[[ DATA RECORDS, beginning ]]
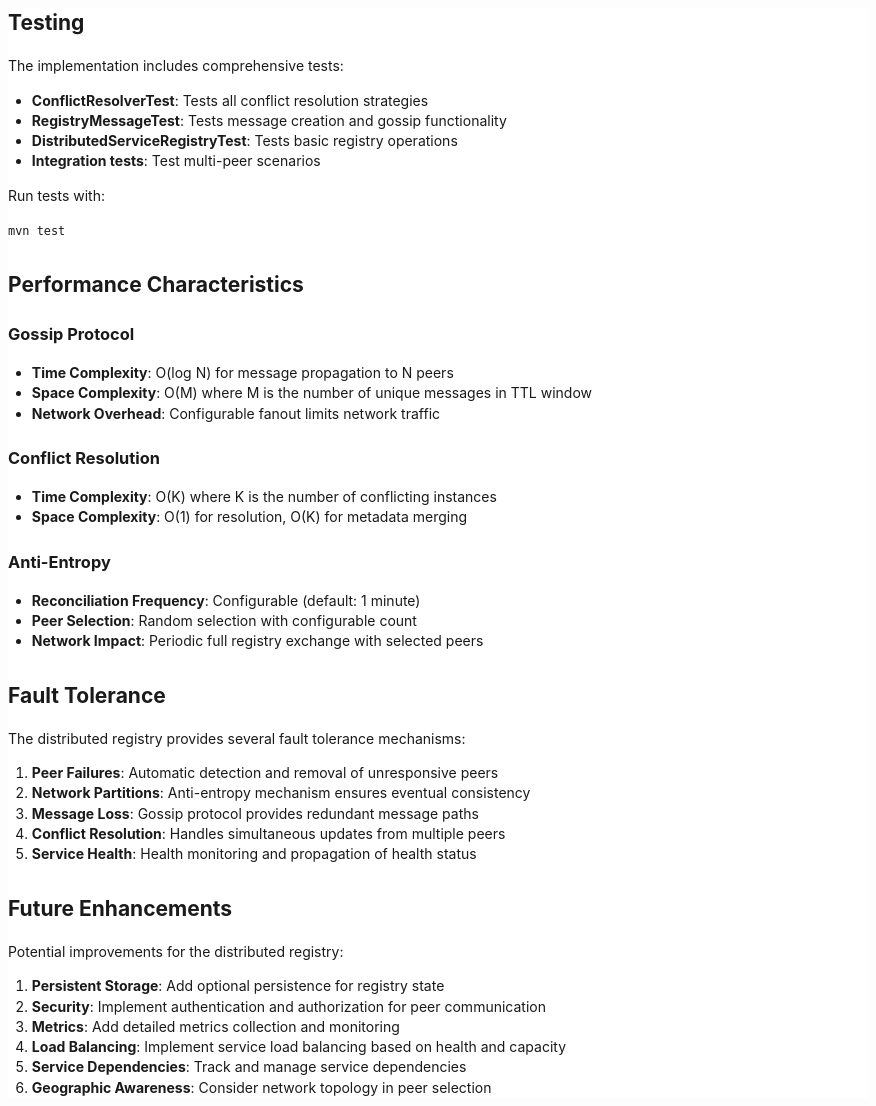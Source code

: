 ## Testing

The implementation includes comprehensive tests:

- **ConflictResolverTest**: Tests all conflict resolution strategies
- **RegistryMessageTest**: Tests message creation and gossip functionality
- **DistributedServiceRegistryTest**: Tests basic registry operations
- **Integration tests**: Test multi-peer scenarios

Run tests with:
```bash
mvn test
```

## Performance Characteristics

### Gossip Protocol
- **Time Complexity**: O(log N) for message propagation to N peers
- **Space Complexity**: O(M) where M is the number of unique messages in TTL window
- **Network Overhead**: Configurable fanout limits network traffic

### Conflict Resolution
- **Time Complexity**: O(K) where K is the number of conflicting instances
- **Space Complexity**: O(1) for resolution, O(K) for metadata merging

### Anti-Entropy
- **Reconciliation Frequency**: Configurable (default: 1 minute)
- **Peer Selection**: Random selection with configurable count
- **Network Impact**: Periodic full registry exchange with selected peers

## Fault Tolerance

The distributed registry provides several fault tolerance mechanisms:

1. **Peer Failures**: Automatic detection and removal of unresponsive peers
2. **Network Partitions**: Anti-entropy mechanism ensures eventual consistency
3. **Message Loss**: Gossip protocol provides redundant message paths
4. **Conflict Resolution**: Handles simultaneous updates from multiple peers
5. **Service Health**: Health monitoring and propagation of health status

## Future Enhancements

Potential improvements for the distributed registry:

1. **Persistent Storage**: Add optional persistence for registry state
2. **Security**: Implement authentication and authorization for peer communication
3. **Metrics**: Add detailed metrics collection and monitoring
4. **Load Balancing**: Implement service load balancing based on health and capacity
5. **Service Dependencies**: Track and manage service dependencies
6. **Geographic Awareness**: Consider network topology in peer selection
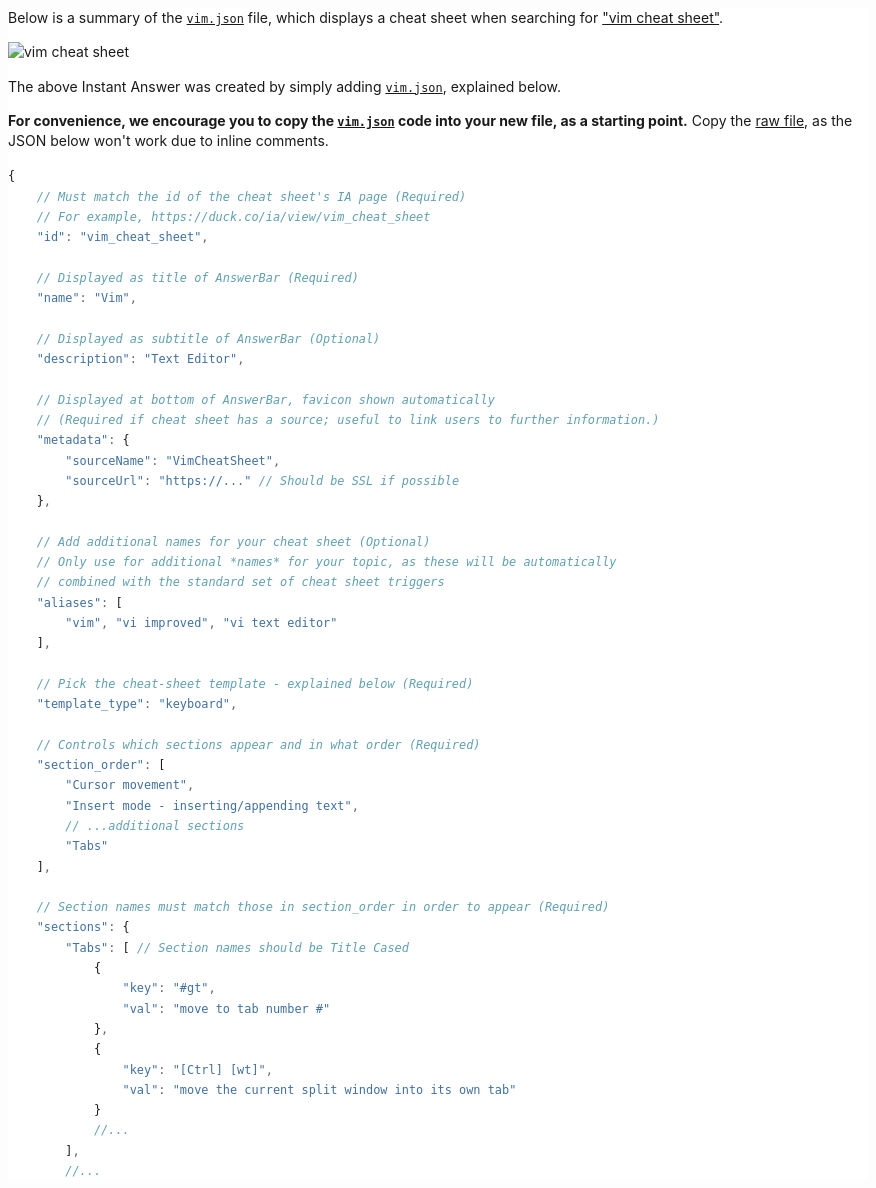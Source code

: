 Below is a summary of the [`vim.json`](https://github.com/duckduckgo/zeroclickinfo-goodies/blob/master/share/goodie/cheat_sheets/json/vim.json) file, which displays a cheat sheet when searching for ["vim cheat sheet"](https://duckduckgo.com/?q=vim+cheat+sheet&ia=answer).

![vim cheat sheet](http://docs.duckduckhack.com/assets/vim_cheat_sheet.png)

The above Instant Answer was created by simply adding [`vim.json`](https://github.com/duckduckgo/zeroclickinfo-goodies/blob/master/share/goodie/cheat_sheets/json/vim.json), explained below.

**For convenience, we encourage you to copy the [`vim.json`](https://github.com/duckduckgo/zeroclickinfo-goodies/blob/master/share/goodie/cheat_sheets/json/vim.json) code into your new file, as a starting point.** Copy the [raw file](https://github.com/duckduckgo/zeroclickinfo-goodies/blob/master/share/goodie/cheat_sheets/json/vim.json), as the JSON below won't work due to inline comments.

```javascript
{
    // Must match the id of the cheat sheet's IA page (Required)
    // For example, https://duck.co/ia/view/vim_cheat_sheet
    "id": "vim_cheat_sheet",

    // Displayed as title of AnswerBar (Required)
    "name": "Vim",

    // Displayed as subtitle of AnswerBar (Optional)
    "description": "Text Editor",

    // Displayed at bottom of AnswerBar, favicon shown automatically
    // (Required if cheat sheet has a source; useful to link users to further information.)
    "metadata": {
        "sourceName": "VimCheatSheet",
        "sourceUrl": "https://..." // Should be SSL if possible
    },

	// Add additional names for your cheat sheet (Optional)
	// Only use for additional *names* for your topic, as these will be automatically
	// combined with the standard set of cheat sheet triggers
	"aliases": [
        "vim", "vi improved", "vi text editor"
    ],

    // Pick the cheat-sheet template - explained below (Required)
    "template_type": "keyboard",

    // Controls which sections appear and in what order (Required)
    "section_order": [
        "Cursor movement",
        "Insert mode - inserting/appending text",
        // ...additional sections
        "Tabs"
    ],

    // Section names must match those in section_order in order to appear (Required)
    "sections": {
        "Tabs": [ // Section names should be Title Cased
            {
                "key": "#gt",
                "val": "move to tab number #"
            },
            {
                "key": "[Ctrl] [wt]",
                "val": "move the current split window into its own tab"
            }
            //...
        ],
        //...
```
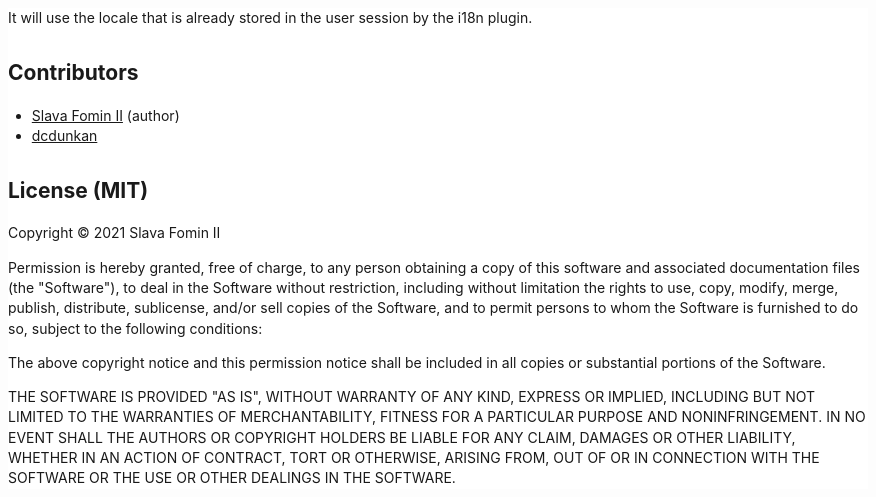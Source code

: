 It will use the locale that is already stored in the user
session by the i18n plugin.


## Contributors

- [Slava Fomin II](https://github.com/slavafomin) (author)
- [dcdunkan](https://github.com/dcdunkan)

## License (MIT)

Copyright © 2021 Slava Fomin II

Permission is hereby granted, free of charge, to any person obtaining a copy
of this software and associated documentation files (the "Software"), to deal
in the Software without restriction, including without limitation the rights
to use, copy, modify, merge, publish, distribute, sublicense, and/or sell
copies of the Software, and to permit persons to whom the Software is
furnished to do so, subject to the following conditions:

The above copyright notice and this permission notice shall be included in all
copies or substantial portions of the Software.

THE SOFTWARE IS PROVIDED "AS IS", WITHOUT WARRANTY OF ANY KIND, EXPRESS OR
IMPLIED, INCLUDING BUT NOT LIMITED TO THE WARRANTIES OF MERCHANTABILITY,
FITNESS FOR A PARTICULAR PURPOSE AND NONINFRINGEMENT. IN NO EVENT SHALL THE
AUTHORS OR COPYRIGHT HOLDERS BE LIABLE FOR ANY CLAIM, DAMAGES OR OTHER
LIABILITY, WHETHER IN AN ACTION OF CONTRACT, TORT OR OTHERWISE, ARISING FROM,
OUT OF OR IN CONNECTION WITH THE SOFTWARE OR THE USE OR OTHER DEALINGS IN THE
SOFTWARE.



  [grammy-website]: https://grammy.dev/
  [fluent-website]: https://projectfluent.org/
  [fluent-js]: https://github.com/projectfluent/fluent.js/
  [moebius-fluent]: https://github.com/the-moebius/fluent
  [i18n-plugin]: https://github.com/grammyjs/i18n
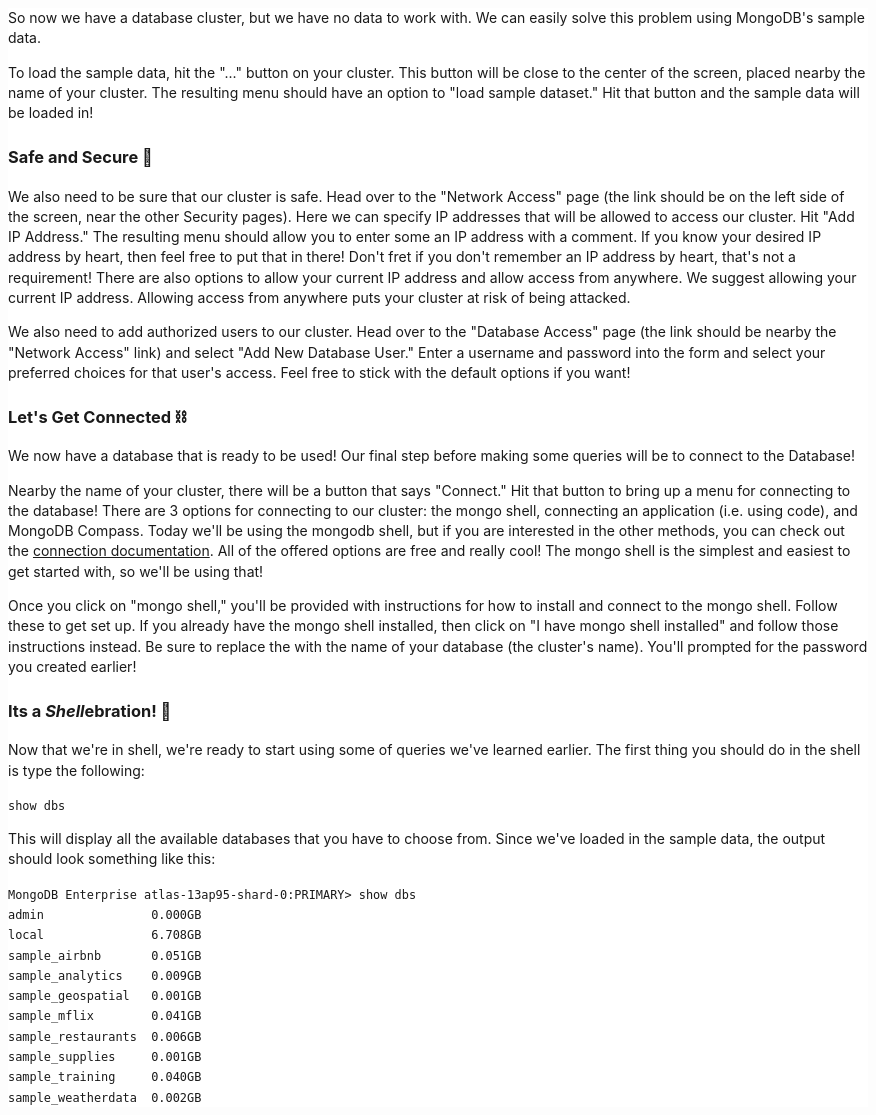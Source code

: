 So now we have a database cluster, but we have no data to work with. We can easily solve this problem using MongoDB's sample data.

To load the sample data, hit the "..." button on your cluster. This button will be close to the center of the screen, placed nearby the name of your cluster. The resulting menu should have an option to "load sample dataset." Hit that button and the sample data will be loaded in!

### Safe and Secure 🔐

We also need to be sure that our cluster is safe. Head over to the "Network Access" page (the link should be on the left side of the screen, near the other Security pages). Here we can specify IP addresses that will be allowed to access our cluster. Hit "Add IP Address." The resulting menu should allow you to enter some an IP address with a comment. If you know your desired IP address by heart, then feel free to put that in there! Don't fret if you don't remember an IP address by heart, that's not a requirement! There are also options to allow your current IP address and allow access from anywhere. We suggest allowing your current IP address. Allowing access from anywhere puts your cluster at risk of being attacked.

We also need to add authorized users to our cluster. Head over to the "Database Access" page (the link should be nearby the "Network Access" link) and select "Add New Database User." Enter a username and password into the form and select your preferred choices for that user's access. Feel free to stick with the default options if you want!

### Let's Get Connected ⛓

We now have a database that is ready to be used! Our final step before making some queries will be to connect to the Database!

Nearby the name of your cluster, there will be a button that says "Connect." Hit that button to bring up a menu for connecting to the database! There are 3 options for connecting to our cluster: the mongo shell, connecting an application (i.e. using code), and MongoDB Compass. Today we'll be using the mongodb shell, but if you are interested in the other methods, you can check out the [connection documentation](https://docs.atlas.mongodb.com/connect-to-cluster/#connect-to-a-cluster). All of the offered options are free and really cool! The mongo shell is the simplest and easiest to get started with, so we'll be using that!

Once you click on "mongo shell," you'll be provided with instructions for how to install and connect to the mongo shell. Follow these to get set up. If you already have the mongo shell installed, then click on "I have mongo shell installed" and follow those instructions instead. Be sure to replace the <dbname> with the name of your database (the cluster's name). You'll prompted for the password you created earlier!

### Its a *Shell*ebration! 🎊

Now that we're in shell, we're ready to start using some of queries we've learned earlier. The first thing you should do in the shell is type the following:

```
show dbs
```

This will display all the available databases that you have to choose from. Since we've loaded in the sample data, the output should look something like this:

```
MongoDB Enterprise atlas-13ap95-shard-0:PRIMARY> show dbs
admin               0.000GB
local               6.708GB
sample_airbnb       0.051GB
sample_analytics    0.009GB
sample_geospatial   0.001GB
sample_mflix        0.041GB
sample_restaurants  0.006GB
sample_supplies     0.001GB
sample_training     0.040GB
sample_weatherdata  0.002GB
```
[[ DATA RECORDS, end ]]
Above are the records; print exactly the lines from the line with "4. **Conflict Resolution**: Handles" to the line with "1. **Persistent Storage**: Add", including both, and nothing else.

4. **Conflict Resolution**: Handles simultaneous updates from multiple peers
5. **Service Health**: Health monitoring and propagation of health status

## Future Enhancements

Potential improvements for the distributed registry:

1. **Persistent Storage**: Add optional persistence for registry state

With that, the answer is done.